** WHAT NEEDS TO BE DONE **
The complete listing goes into the output exactly, without its pictures.
------------------------------------------------------------
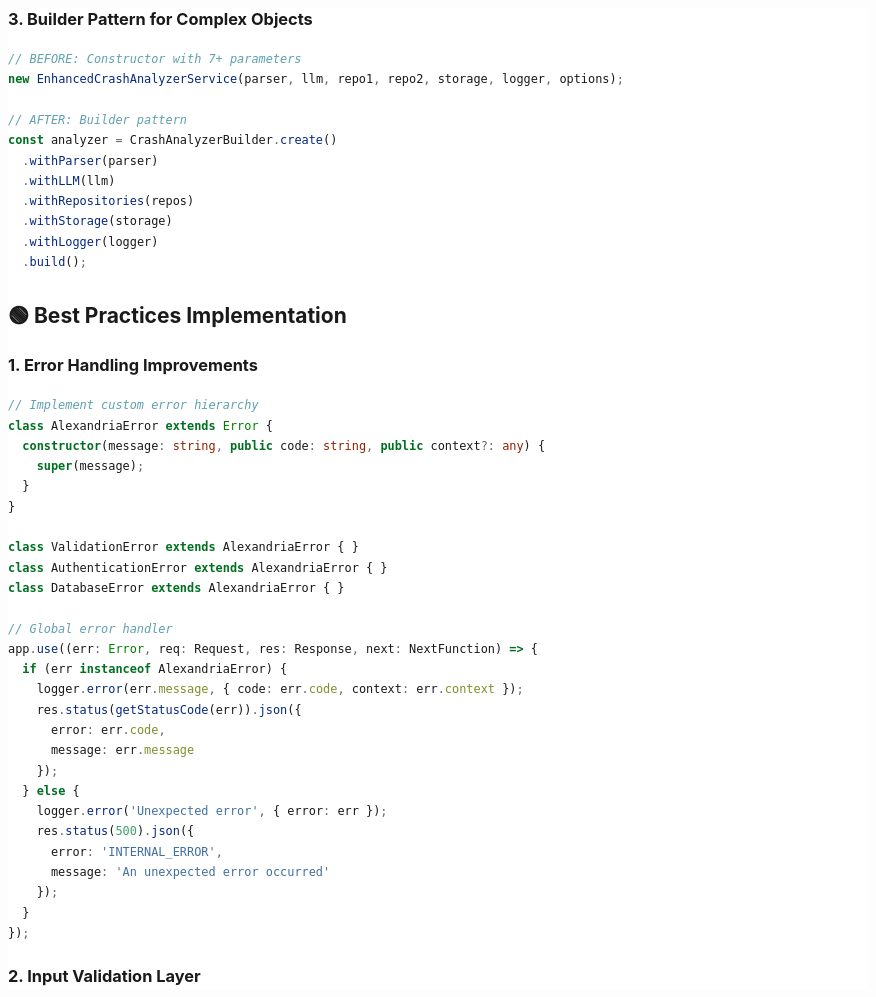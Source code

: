 ### 3. Builder Pattern for Complex Objects

```typescript
// BEFORE: Constructor with 7+ parameters
new EnhancedCrashAnalyzerService(parser, llm, repo1, repo2, storage, logger, options);

// AFTER: Builder pattern
const analyzer = CrashAnalyzerBuilder.create()
  .withParser(parser)
  .withLLM(llm)
  .withRepositories(repos)
  .withStorage(storage)
  .withLogger(logger)
  .build();
```

## 🟢 Best Practices Implementation

### 1. Error Handling Improvements

```typescript
// Implement custom error hierarchy
class AlexandriaError extends Error {
  constructor(message: string, public code: string, public context?: any) {
    super(message);
  }
}

class ValidationError extends AlexandriaError { }
class AuthenticationError extends AlexandriaError { }
class DatabaseError extends AlexandriaError { }

// Global error handler
app.use((err: Error, req: Request, res: Response, next: NextFunction) => {
  if (err instanceof AlexandriaError) {
    logger.error(err.message, { code: err.code, context: err.context });
    res.status(getStatusCode(err)).json({
      error: err.code,
      message: err.message
    });
  } else {
    logger.error('Unexpected error', { error: err });
    res.status(500).json({
      error: 'INTERNAL_ERROR',
      message: 'An unexpected error occurred'
    });
  }
});
```

### 2. Input Validation Layer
------------------------------------------------------------
** TASK RESULT **
Source code

: ### 3. Builder Pattern for Complex Objects

```typescript
// BEFORE: Constructor with 7+ parameters
new EnhancedCrashAnalyzerService(parser, llm, repo1, repo2, storage, logger, options);

// AFTER: Builder pattern
const analyzer = CrashAnalyzerBuilder.create()
  .withParser(parser)
  .withLLM(llm)
  .withRepositories(repos)
  .withStorage(storage)
  .withLogger(logger)
  .build();
```

## 🟢 Best Practices Implementation

### 1. Error Handling Improvements

```typescript
// Implement custom error hierarchy
class AlexandriaError extends Error {
  constructor(message: string, public code: string, public context?: any) {
    super(message);
  }
}

class ValidationError extends AlexandriaError { }
class AuthenticationError extends AlexandriaError { }
class DatabaseError extends AlexandriaError { }

// Global error handler
app.use((err: Error, req: Request, res: Response, next: NextFunction) => {
  if (err instanceof AlexandriaError) {
    logger.error(err.message, { code: err.code, context: err.context });
    res.status(getStatusCode(err)).json({
      error: err.code,
      message: err.message
    });
  } else {
    logger.error('Unexpected error', { error: err });
    res.status(500).json({
      error: 'INTERNAL_ERROR',
      message: 'An unexpected error occurred'
    });
  }
});
```

### 2. Input Validation Layer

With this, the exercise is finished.